Document images with source code:
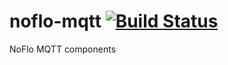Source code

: # noflo-mqtt [![Build Status](https://secure.travis-ci.org/noflo/noflo-mqtt.png?branch=master)](http://travis-ci.org/noflo/noflo-mqtt)

NoFlo MQTT components
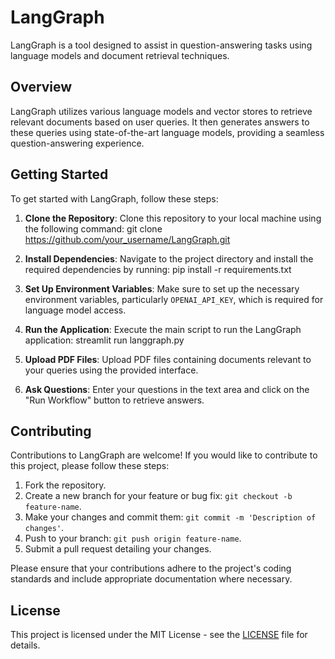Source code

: # LangGraph

LangGraph is a tool designed to assist in question-answering tasks using language models and document retrieval techniques.

## Overview

LangGraph utilizes various language models and vector stores to retrieve relevant documents based on user queries. It then generates answers to these queries using state-of-the-art language models, providing a seamless question-answering experience.

## Getting Started

To get started with LangGraph, follow these steps:

1. **Clone the Repository**: Clone this repository to your local machine using the following command:
git clone https://github.com/your_username/LangGraph.git

2. **Install Dependencies**: Navigate to the project directory and install the required dependencies by running:
pip install -r requirements.txt

3. **Set Up Environment Variables**: Make sure to set up the necessary environment variables, particularly `OPENAI_API_KEY`, which is required for language model access.

4. **Run the Application**: Execute the main script to run the LangGraph application:
 streamlit run langgraph.py

5. **Upload PDF Files**: Upload PDF files containing documents relevant to your queries using the provided interface.

6. **Ask Questions**: Enter your questions in the text area and click on the "Run Workflow" button to retrieve answers.

## Contributing

Contributions to LangGraph are welcome! If you would like to contribute to this project, please follow these steps:

1. Fork the repository.
2. Create a new branch for your feature or bug fix: `git checkout -b feature-name`.
3. Make your changes and commit them: `git commit -m 'Description of changes'`.
4. Push to your branch: `git push origin feature-name`.
5. Submit a pull request detailing your changes.

Please ensure that your contributions adhere to the project's coding standards and include appropriate documentation where necessary.

## License

This project is licensed under the MIT License - see the [LICENSE](LICENSE) file for details.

* [TASK PROMPT]: Keep only the lines from the one containing "3. Make your" through the final line of the records, and transcribe them exactly.

* [WRITTEN REPLY]:
3. Make your changes and commit them: `git commit -m 'Description of changes'`.
4. Push to your branch: `git push origin feature-name`.
5. Submit a pull request detailing your changes.

Please ensure that your contributions adhere to the project's coding standards and include appropriate documentation where necessary.

## License

This project is licensed under the MIT License - see the [LICENSE](LICENSE) file for details.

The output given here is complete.